• Exercise data
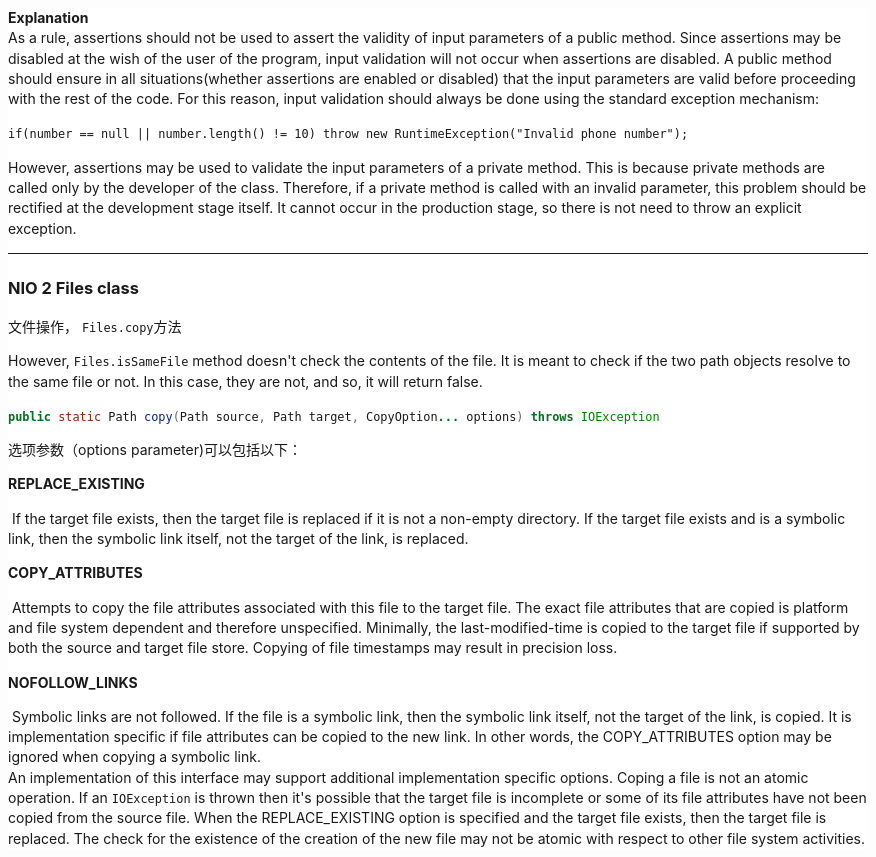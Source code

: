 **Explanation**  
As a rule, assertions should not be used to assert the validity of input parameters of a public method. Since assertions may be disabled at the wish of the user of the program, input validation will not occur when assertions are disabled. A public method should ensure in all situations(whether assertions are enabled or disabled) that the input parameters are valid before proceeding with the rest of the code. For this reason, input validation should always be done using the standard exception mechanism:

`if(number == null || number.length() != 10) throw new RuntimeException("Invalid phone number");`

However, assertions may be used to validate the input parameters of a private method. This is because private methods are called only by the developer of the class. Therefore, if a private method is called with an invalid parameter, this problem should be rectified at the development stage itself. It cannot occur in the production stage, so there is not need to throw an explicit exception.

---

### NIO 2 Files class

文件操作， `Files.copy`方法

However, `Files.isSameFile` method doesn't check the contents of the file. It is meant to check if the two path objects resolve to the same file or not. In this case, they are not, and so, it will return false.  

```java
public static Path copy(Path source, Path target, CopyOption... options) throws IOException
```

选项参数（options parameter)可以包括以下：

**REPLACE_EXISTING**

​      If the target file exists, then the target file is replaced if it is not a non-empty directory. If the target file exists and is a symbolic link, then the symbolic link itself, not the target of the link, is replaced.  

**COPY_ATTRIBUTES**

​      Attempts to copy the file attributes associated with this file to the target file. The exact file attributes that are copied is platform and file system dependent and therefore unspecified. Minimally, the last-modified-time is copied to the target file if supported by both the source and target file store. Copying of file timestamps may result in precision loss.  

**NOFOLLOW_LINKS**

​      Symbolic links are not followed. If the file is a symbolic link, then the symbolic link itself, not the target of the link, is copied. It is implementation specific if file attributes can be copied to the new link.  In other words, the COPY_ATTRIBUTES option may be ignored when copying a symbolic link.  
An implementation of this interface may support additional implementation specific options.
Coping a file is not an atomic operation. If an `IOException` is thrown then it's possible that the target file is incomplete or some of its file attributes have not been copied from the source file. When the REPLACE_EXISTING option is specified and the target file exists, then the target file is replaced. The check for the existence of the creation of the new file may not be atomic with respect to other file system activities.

---

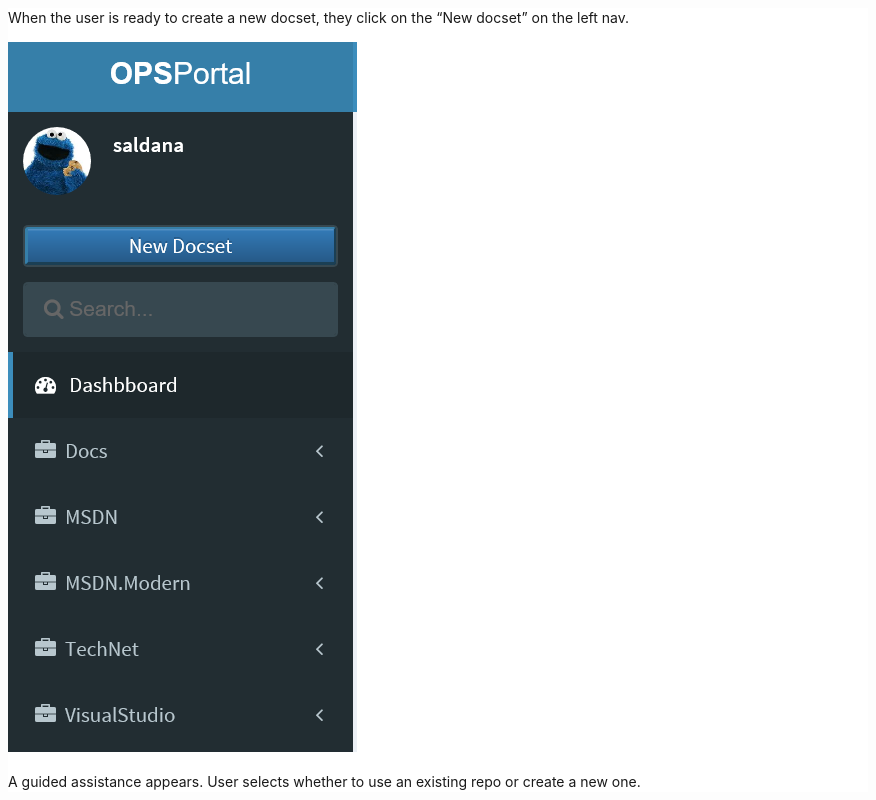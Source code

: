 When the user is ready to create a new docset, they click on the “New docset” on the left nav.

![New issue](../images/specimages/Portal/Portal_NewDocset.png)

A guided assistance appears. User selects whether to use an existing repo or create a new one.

---

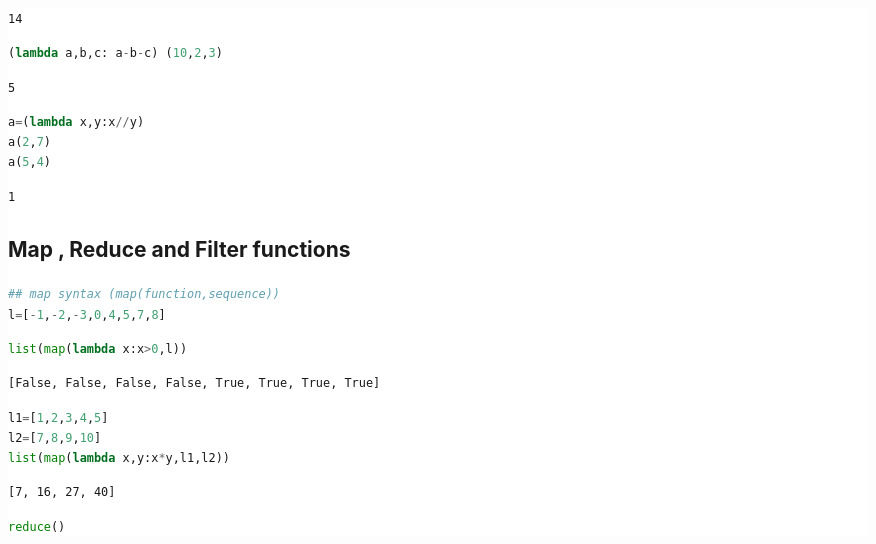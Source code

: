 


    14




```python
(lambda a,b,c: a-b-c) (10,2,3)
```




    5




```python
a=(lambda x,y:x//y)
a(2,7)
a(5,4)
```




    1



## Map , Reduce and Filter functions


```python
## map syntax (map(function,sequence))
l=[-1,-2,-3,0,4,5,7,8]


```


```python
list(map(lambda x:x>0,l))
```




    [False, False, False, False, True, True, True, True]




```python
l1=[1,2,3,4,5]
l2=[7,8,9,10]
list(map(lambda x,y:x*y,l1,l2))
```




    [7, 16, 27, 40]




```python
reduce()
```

• What this task involves
Out of the material above, output word for word the line with "a symbolic link.", the line with "Coping a file", and all lines between them, with nothing else.

• Solution
​      Symbolic links are not followed. If the file is a symbolic link, then the symbolic link itself, not the target of the link, is copied. It is implementation specific if file attributes can be copied to the new link.  In other words, the COPY_ATTRIBUTES option may be ignored when copying a symbolic link.  
An implementation of this interface may support additional implementation specific options.
Coping a file is not an atomic operation. If an `IOException` is thrown then it's possible that the target file is incomplete or some of its file attributes have not been copied from the source file. When the REPLACE_EXISTING option is specified and the target file exists, then the target file is replaced. The check for the existence of the creation of the new file may not be atomic with respect to other file system activities.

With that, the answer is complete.